Pictures paired with source code
Segment Open

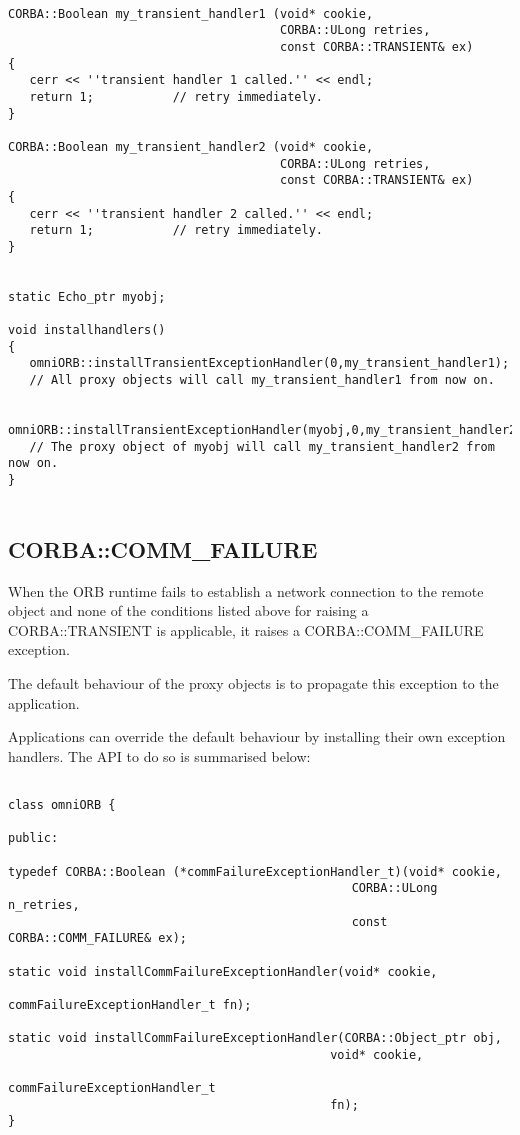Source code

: \documentclass[11pt,twoside,onecolumn]{book}
\begin{document}
{\small
\begin{verbatim}

CORBA::Boolean my_transient_handler1 (void* cookie,
                                      CORBA::ULong retries,
                                      const CORBA::TRANSIENT& ex)
{
   cerr << ''transient handler 1 called.'' << endl;
   return 1;           // retry immediately.
}
 
CORBA::Boolean my_transient_handler2 (void* cookie,
                                      CORBA::ULong retries,
                                      const CORBA::TRANSIENT& ex)
{
   cerr << ''transient handler 2 called.'' << endl;
   return 1;           // retry immediately.
}


static Echo_ptr myobj;

void installhandlers()
{
   omniORB::installTransientExceptionHandler(0,my_transient_handler1);
   // All proxy objects will call my_transient_handler1 from now on.

   omniORB::installTransientExceptionHandler(myobj,0,my_transient_handler2);
   // The proxy object of myobj will call my_transient_handler2 from now on.
}


\end{verbatim}
}


\subsection{CORBA::COMM\_FAILURE}

When the ORB runtime fails to establish a network connection to the remote
object and none of the conditions listed above for raising a
CORBA::TRANSIENT is applicable, it raises a CORBA::COMM\_FAILURE exception.

The default behaviour of the proxy objects is to propagate this exception
to the application.

Applications can override the default behaviour by installing their own
exception handlers. The API to do so is summarised below:

{\small
\begin{verbatim}

class omniORB {

public:

typedef CORBA::Boolean (*commFailureExceptionHandler_t)(void* cookie,
                                                CORBA::ULong n_retries,
                                                const CORBA::COMM_FAILURE& ex);

static void installCommFailureExceptionHandler(void* cookie,
                                             commFailureExceptionHandler_t fn);

static void installCommFailureExceptionHandler(CORBA::Object_ptr obj,
                                             void* cookie,
                                             commFailureExceptionHandler_t
                                             fn);
}
\end{verbatim}
}
\end{document}

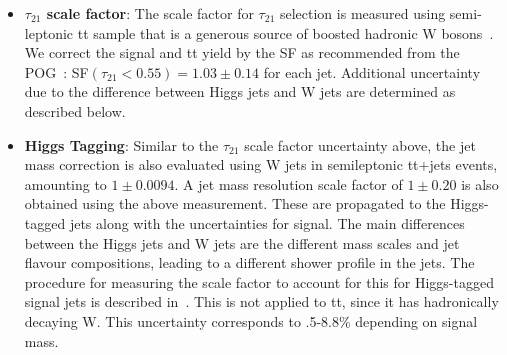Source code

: \begin{itemize}

\item \textbf{$\tau_{21}$ scale factor}: The scale factor for $\tau_{21}$ selection is measured using semi-leptonic tt sample that is a generous source of boosted hadronic W bosons~\cite{CMS-AN-17-051}. We correct the signal and tt yield by the SF as recommended from the POG~\cite{Wtagging}: SF$(\tau_{21} < 0.55) = 1.03 \pm 0.14$ for each jet. Additional uncertainty due to the difference between Higgs jets and W jets are determined as described below.
  
\item \textbf{Higgs Tagging}: Similar to the $\tau_{21}$ scale factor uncertainty above, the jet mass correction is also evaluated using W jets in semileptonic tt+jets events, amounting to $1 \pm 0.0094$. A jet mass resolution scale factor of $1 \pm 0.20$ is also obtained using the above measurement. These are propagated to the Higgs-tagged jets along with the uncertainties for signal.
The main differences between the Higgs jets and W jets are the different mass scales and jet flavour compositions, leading to a different shower profile in the jets. The procedure for measuring the scale factor to account for this for Higgs-tagged signal jets is described in~\cite{CMS-PAS-B2G-16-026}.
This is not applied to tt, since it has hadronically decaying W. This uncertainty corresponds to .5-8.8\% depending on signal mass.


\end{itemize}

Segment Closed

__Problem to solve__. Please reproduce, word for word, every line from the first line of the records above through the line containing "commFailureExceptionHandler_t fn);", and leave out the pictures.

__Answer area__.
Source code

: \documentclass[11pt,twoside,onecolumn]{book}
\begin{document}
{\small
\begin{verbatim}

CORBA::Boolean my_transient_handler1 (void* cookie,
                                      CORBA::ULong retries,
                                      const CORBA::TRANSIENT& ex)
{
   cerr << ''transient handler 1 called.'' << endl;
   return 1;           // retry immediately.
}
 
CORBA::Boolean my_transient_handler2 (void* cookie,
                                      CORBA::ULong retries,
                                      const CORBA::TRANSIENT& ex)
{
   cerr << ''transient handler 2 called.'' << endl;
   return 1;           // retry immediately.
}


static Echo_ptr myobj;

void installhandlers()
{
   omniORB::installTransientExceptionHandler(0,my_transient_handler1);
   // All proxy objects will call my_transient_handler1 from now on.

   omniORB::installTransientExceptionHandler(myobj,0,my_transient_handler2);
   // The proxy object of myobj will call my_transient_handler2 from now on.
}


\end{verbatim}
}


\subsection{CORBA::COMM\_FAILURE}

When the ORB runtime fails to establish a network connection to the remote
object and none of the conditions listed above for raising a
CORBA::TRANSIENT is applicable, it raises a CORBA::COMM\_FAILURE exception.

The default behaviour of the proxy objects is to propagate this exception
to the application.

Applications can override the default behaviour by installing their own
exception handlers. The API to do so is summarised below:

{\small
\begin{verbatim}

class omniORB {

public:

typedef CORBA::Boolean (*commFailureExceptionHandler_t)(void* cookie,
                                                CORBA::ULong n_retries,
                                                const CORBA::COMM_FAILURE& ex);

static void installCommFailureExceptionHandler(void* cookie,
                                             commFailureExceptionHandler_t fn);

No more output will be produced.